■ TASK
Using the records below, find every line that includes "bootstrap" and copy it.

Stored data
- - - - - - -
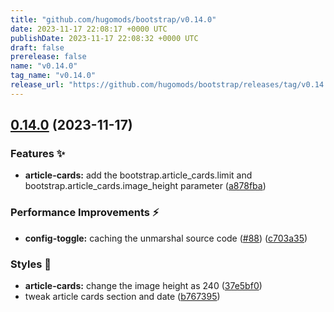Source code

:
 ```yaml
---
title: "github.com/hugomods/bootstrap/v0.14.0"
date: 2023-11-17 22:08:17 +0000 UTC
publishDate: 2023-11-17 22:08:32 +0000 UTC
draft: false
prerelease: false
name: "v0.14.0"
tag_name: "v0.14.0"
release_url: "https://github.com/hugomods/bootstrap/releases/tag/v0.14.0"
---
```


## [0.14.0](https://github.com/hugomods/bootstrap/compare/v0.13.0...v0.14.0) (2023-11-17)


### Features ✨

* **article-cards:** add the bootstrap.article_cards.limit and bootstrap.article_cards.image_height parameter ([a878fba](https://github.com/hugomods/bootstrap/commit/a878fba8c9911522db3731d112858027ac559168))


### Performance Improvements ⚡️

* **config-toggle:** caching the unmarshal source code ([#88](https://github.com/hugomods/bootstrap/issues/88)) ([c703a35](https://github.com/hugomods/bootstrap/commit/c703a35be33e66aaa4255e535de33da67ec72a6a))


### Styles 🎨

* **article-cards:** change the image height as 240 ([37e5bf0](https://github.com/hugomods/bootstrap/commit/37e5bf07e7ec7dd41525eba7ce0a5e96d75f8e6f))
* tweak article cards section and date ([b767395](https://github.com/hugomods/bootstrap/commit/b7673959765898e484cda52b45d72fd43f3331bf))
- - - - - - -
■ OUTPUT BELOW
title: "github.com/hugomods/bootstrap/v0.14.0"
release_url: "https://github.com/hugomods/bootstrap/releases/tag/v0.14.0"
## [0.14.0](https://github.com/hugomods/bootstrap/compare/v0.13.0...v0.14.0) (2023-11-17)
* **article-cards:** add the bootstrap.article_cards.limit and bootstrap.article_cards.image_height parameter ([a878fba](https://github.com/hugomods/bootstrap/commit/a878fba8c9911522db3731d112858027ac559168))
* **config-toggle:** caching the unmarshal source code ([#88](https://github.com/hugomods/bootstrap/issues/88)) ([c703a35](https://github.com/hugomods/bootstrap/commit/c703a35be33e66aaa4255e535de33da67ec72a6a))
* **article-cards:** change the image height as 240 ([37e5bf0](https://github.com/hugomods/bootstrap/commit/37e5bf07e7ec7dd41525eba7ce0a5e96d75f8e6f))
* tweak article cards section and date ([b767395](https://github.com/hugomods/bootstrap/commit/b7673959765898e484cda52b45d72fd43f3331bf))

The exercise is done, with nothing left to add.